Anyway, a core assumption of EA is that every life is equally valuable. That seems to me like it's subject to several critiques. To take Peter Singer's famous Drowning Child scenario, I can think of several reasons why I should care more about the drowning child next to me than the starving Ugandan 8,000 miles away:
1) I'm 99+% confident that I can help the drowning child. There are many steps between me and the Ugandan, and each step increases the potential for failure. International transfers are risky, especially to third world countries. The money could be stolen and redirected to a corrupt government official, in which case I've done the opposite of making the world better. For all I know the starving child doesn't even exist, and is just a clever ploy by a corrupt NGO to get easy money from gullible westerners. You can argue that this is a superficial objection and that "effective" means donating in a way that avoids it. My response is that this is a fundamental problem that can't be effectively solved by appropriate institutional control, at least not any better than existing institutions solve them (see #3).
2) If I'm in a first-world country, then the expected economic value of the child next to me is vastly higher than a child in Uganda. The simplest demonstration of that is to compare relative per-capita GDPs. In the US, the drowning child can be expected to someday contribute ~70k per year to global wealth while the starving Ugandan will only contribute ~2k. That difference really matters. And for those who object to using economic arguments in a moral domain, I'll point out that a) that's exactly what utilitarianism is (price is just a utility function) and b) as Tyler Cowen argued in a recent book, economic and moral value can be arbitraged because earning an extra $70k today means I can save an extra $70k worth of human life tomorrow.

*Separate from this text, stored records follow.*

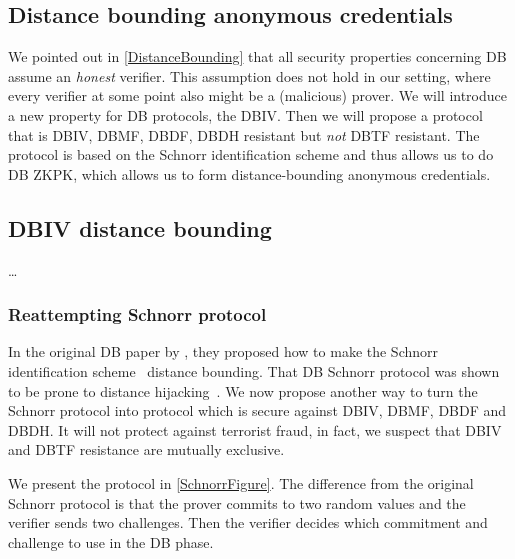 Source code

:\subsection{Distance bounding anonymous credentials}%
\label{DB-anon-cred}


We pointed out in \cref{DistanceBounding} that all security properties 
concerning \ac{DB} assume an \emph{honest} verifier.
This assumption does not hold in our setting, where every verifier at some point 
also might be a (malicious) prover.
We will introduce a new property for \ac{DB} protocols, the \ac{DBIV}.
Then we will propose a protocol that is \ac{DBIV}, \ac{DBMF}, \ac{DBDF}, 
\ac{DBDH} resistant but \emph{not} \ac{DBTF} resistant.
The protocol is based on the Schnorr identification scheme and thus allows us to 
do \ac{DB} \ac{ZKPK}, which allows us to form distance-bounding anonymous 
credentials.

\subsection{\Acl{DBIV} distance bounding}

\dots

\subsubsection{Reattempting  Schnorr protocol}


In the original \ac{DB} paper by \citet{DistanceBounding}, they proposed how to 
make the Schnorr identification scheme~\cite{Schnorr} distance bounding.
That \ac{DB} Schnorr protocol was shown to be prone to distance 
hijacking~\cite{DistanceHijacking}.
We now propose another way to turn the Schnorr protocol into  protocol 
which is secure against \ac{DBIV}, \ac{DBMF}, \ac{DBDF} and \ac{DBDH}.
It will not protect against terrorist fraud, in fact, we suspect that \ac{DBIV} 
and \ac{DBTF} resistance are mutually exclusive.

We present the protocol in \cref{SchnorrFigure}.
The difference from the original Schnorr protocol is that the prover commits to 
two random values and the verifier sends two challenges.
Then the verifier decides which commitment and challenge to use in the \ac{DB} 
phase.

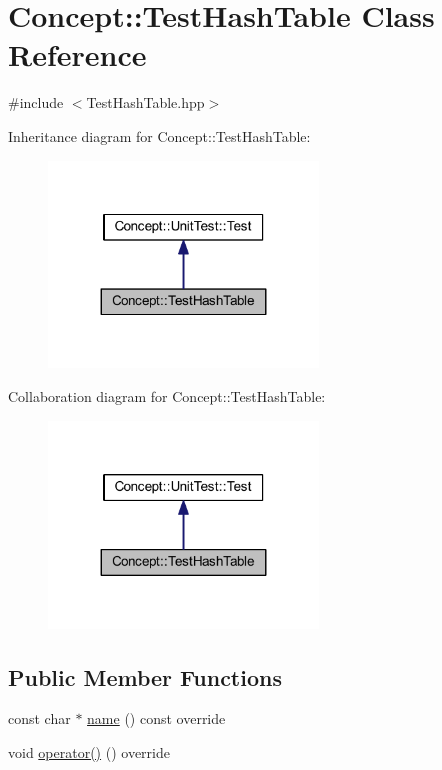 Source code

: \hypertarget{class_concept_1_1_test_hash_table}{}\section{Concept\+::Test\+Hash\+Table Class Reference}
\label{class_concept_1_1_test_hash_table}


{\ttfamily \#include $<$Test\+Hash\+Table.\+hpp$>$}



Inheritance diagram for Concept\+::Test\+Hash\+Table\+:\nopagebreak
\begin{figure}[H]
\begin{center}
\leavevmode
\includegraphics[width=203pt]{class_concept_1_1_test_hash_table__inherit__graph}
\end{center}
\end{figure}


Collaboration diagram for Concept\+::Test\+Hash\+Table\+:\nopagebreak
\begin{figure}[H]
\begin{center}
\leavevmode
\includegraphics[width=203pt]{class_concept_1_1_test_hash_table__coll__graph}
\end{center}
\end{figure}
\subsection*{Public Member Functions}
\begin{DoxyCompactItemize}
\item 
const char $\ast$ \mbox{\hyperlink{class_concept_1_1_test_hash_table_ace0c357ea2d8dbd2cc7d7d8dae9e35ec}{name}} () const override
\item 
void \mbox{\hyperlink{class_concept_1_1_test_hash_table_a64943226aff8a1ac3f3d1b875159bdfe}{operator()}} () override
\end{DoxyCompactItemize}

3) As any good economist would say: solve for the equilibrium. What are the higher-order effects of your intervention? If the goal is to end hunger in Uganda, then that will require large capital flows. Those flows have to be managed by people and institutions in an environment where poverty is endemic and institutions corrupt; bad actors will inevitably intervene. The local market will adapt to both be parasitic on your donations and to prevent reliable information being reported back to the source donors. If you think you can prevent that, you then have to explain why you're going to be better at doing that then the Ugandan government is, and if the government is better at it then why aren't they already doing it? And even if you solve for all of that, then what about the risk that you could be creating a completely dependent culture? I heard once (no idea if it's true, but it sounds plausible) that once foreign aid to a country passes X% of their total GDP, then that country gets poorer because everyone smart and enterprising in that country just starts engaging in zero-sum competitions for aid money. Basically at some level I feel like EA interventions have to answer the same arguments that are leveled against advocates of central planning and communism. "From each according to his ability to each according to his need" sounds great but inevitably leads to corrupt apparatchiks and bread lines. I see no reason to expect "Save the life you can" wouldn't end up in some version of the same.
Anyway, I'd love to know if these ideas have been rigorously considered before. Please link to any on-point references and again, no uninformed "this is what I think" rants unless you're someone who's actually engaged with the philosophical underpinnings of EA. Thanks.